» **TASK DETAILS**: Using the data below, work out how many lines contain "example", and report only that number.

» **RECORDS FOR THIS TASK**:
--- --- ---

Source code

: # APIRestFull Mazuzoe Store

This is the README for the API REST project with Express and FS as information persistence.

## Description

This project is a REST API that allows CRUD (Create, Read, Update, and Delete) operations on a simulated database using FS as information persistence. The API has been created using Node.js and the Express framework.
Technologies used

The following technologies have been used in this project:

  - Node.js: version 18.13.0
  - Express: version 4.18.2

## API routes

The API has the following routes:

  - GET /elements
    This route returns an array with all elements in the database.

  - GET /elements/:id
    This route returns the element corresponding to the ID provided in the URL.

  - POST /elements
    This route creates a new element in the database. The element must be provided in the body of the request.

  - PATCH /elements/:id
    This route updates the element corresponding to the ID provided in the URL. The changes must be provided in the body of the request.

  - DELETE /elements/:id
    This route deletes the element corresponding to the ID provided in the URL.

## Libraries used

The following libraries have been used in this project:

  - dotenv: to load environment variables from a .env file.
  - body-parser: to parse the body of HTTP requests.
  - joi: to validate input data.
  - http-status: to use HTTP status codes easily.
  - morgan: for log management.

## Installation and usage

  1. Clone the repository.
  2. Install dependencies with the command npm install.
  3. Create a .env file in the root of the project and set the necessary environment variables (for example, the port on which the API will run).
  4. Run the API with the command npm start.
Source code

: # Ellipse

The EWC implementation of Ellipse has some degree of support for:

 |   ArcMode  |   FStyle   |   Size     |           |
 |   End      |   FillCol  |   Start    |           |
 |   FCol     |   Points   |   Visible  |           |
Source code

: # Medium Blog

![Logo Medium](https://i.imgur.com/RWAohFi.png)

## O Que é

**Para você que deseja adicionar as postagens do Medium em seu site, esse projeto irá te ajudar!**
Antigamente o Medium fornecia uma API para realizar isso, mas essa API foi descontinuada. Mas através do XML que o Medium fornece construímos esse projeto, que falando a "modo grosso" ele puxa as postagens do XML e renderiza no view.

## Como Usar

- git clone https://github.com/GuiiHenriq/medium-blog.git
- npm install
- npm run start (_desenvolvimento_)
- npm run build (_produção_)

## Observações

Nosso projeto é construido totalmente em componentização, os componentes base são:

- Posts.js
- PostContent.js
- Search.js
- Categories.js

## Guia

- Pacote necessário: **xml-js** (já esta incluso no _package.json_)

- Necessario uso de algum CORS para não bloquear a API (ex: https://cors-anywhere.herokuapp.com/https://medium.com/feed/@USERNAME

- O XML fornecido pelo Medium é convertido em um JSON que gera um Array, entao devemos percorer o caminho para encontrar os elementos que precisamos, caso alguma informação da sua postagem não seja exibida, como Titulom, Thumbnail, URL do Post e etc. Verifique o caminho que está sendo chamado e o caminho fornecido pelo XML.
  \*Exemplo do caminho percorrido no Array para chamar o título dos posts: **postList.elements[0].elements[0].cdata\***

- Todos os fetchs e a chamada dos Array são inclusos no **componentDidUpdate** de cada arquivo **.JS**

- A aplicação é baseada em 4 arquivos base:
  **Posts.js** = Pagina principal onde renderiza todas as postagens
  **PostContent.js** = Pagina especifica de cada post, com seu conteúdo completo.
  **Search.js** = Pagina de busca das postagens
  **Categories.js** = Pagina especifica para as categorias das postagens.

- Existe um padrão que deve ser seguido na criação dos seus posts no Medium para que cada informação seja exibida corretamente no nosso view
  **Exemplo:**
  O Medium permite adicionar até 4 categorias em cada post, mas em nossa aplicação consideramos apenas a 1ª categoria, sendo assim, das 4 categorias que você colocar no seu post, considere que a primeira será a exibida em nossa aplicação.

--- --- ---

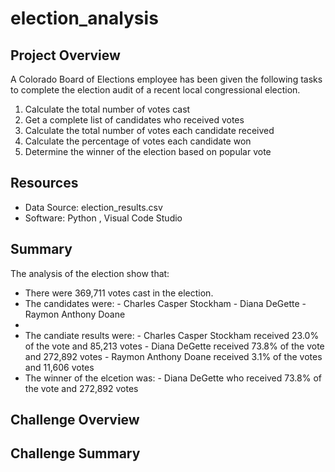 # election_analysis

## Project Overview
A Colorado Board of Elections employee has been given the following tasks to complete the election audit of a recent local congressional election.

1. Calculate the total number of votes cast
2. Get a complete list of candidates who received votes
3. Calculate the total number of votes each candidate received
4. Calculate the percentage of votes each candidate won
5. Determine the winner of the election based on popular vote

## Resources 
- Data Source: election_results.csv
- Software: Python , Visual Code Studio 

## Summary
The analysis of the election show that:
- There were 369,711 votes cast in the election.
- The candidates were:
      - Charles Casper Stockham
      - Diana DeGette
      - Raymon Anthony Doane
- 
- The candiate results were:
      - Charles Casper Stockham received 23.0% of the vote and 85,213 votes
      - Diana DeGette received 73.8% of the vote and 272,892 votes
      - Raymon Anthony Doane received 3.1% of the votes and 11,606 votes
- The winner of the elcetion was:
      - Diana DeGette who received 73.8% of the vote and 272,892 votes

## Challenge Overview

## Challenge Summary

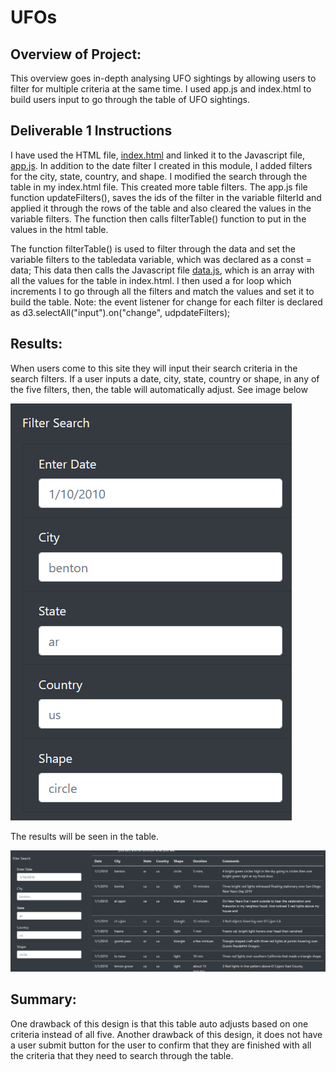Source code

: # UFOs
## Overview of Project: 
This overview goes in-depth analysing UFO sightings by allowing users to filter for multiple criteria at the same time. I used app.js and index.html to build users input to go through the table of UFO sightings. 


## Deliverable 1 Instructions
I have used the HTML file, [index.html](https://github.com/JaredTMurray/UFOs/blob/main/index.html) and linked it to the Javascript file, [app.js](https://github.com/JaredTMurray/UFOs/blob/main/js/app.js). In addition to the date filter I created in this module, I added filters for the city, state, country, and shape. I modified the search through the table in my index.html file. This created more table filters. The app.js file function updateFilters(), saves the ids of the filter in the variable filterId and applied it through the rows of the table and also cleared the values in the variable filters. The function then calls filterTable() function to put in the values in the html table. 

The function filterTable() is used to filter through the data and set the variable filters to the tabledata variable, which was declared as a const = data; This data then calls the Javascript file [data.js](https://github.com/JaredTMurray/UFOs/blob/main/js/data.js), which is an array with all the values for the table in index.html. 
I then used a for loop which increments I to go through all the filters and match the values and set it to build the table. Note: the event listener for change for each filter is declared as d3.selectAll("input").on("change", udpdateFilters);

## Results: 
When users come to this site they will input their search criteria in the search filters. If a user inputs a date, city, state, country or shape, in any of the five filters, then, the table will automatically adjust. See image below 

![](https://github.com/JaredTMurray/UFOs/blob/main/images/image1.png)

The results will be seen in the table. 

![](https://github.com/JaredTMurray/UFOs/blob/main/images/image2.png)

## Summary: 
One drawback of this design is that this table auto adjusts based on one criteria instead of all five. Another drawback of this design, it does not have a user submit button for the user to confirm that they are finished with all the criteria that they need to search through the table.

--- --- ---

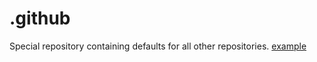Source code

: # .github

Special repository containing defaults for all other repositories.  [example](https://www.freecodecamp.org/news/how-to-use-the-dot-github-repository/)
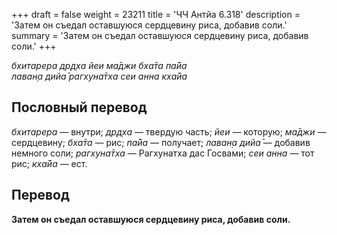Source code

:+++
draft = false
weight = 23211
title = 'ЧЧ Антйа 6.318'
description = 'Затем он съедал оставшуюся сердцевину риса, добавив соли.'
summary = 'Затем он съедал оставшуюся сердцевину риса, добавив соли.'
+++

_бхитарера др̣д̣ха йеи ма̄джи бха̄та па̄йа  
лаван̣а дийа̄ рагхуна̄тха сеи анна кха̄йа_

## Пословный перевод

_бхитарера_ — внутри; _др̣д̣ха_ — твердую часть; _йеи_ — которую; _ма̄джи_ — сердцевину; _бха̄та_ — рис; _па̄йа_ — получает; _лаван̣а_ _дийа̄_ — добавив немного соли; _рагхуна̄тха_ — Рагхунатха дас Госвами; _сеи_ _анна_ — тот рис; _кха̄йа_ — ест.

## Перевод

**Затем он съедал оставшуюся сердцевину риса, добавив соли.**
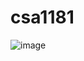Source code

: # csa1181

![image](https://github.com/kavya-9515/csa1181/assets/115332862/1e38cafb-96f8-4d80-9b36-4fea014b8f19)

--- --- ---

» **OUTPUT BELOW**: 2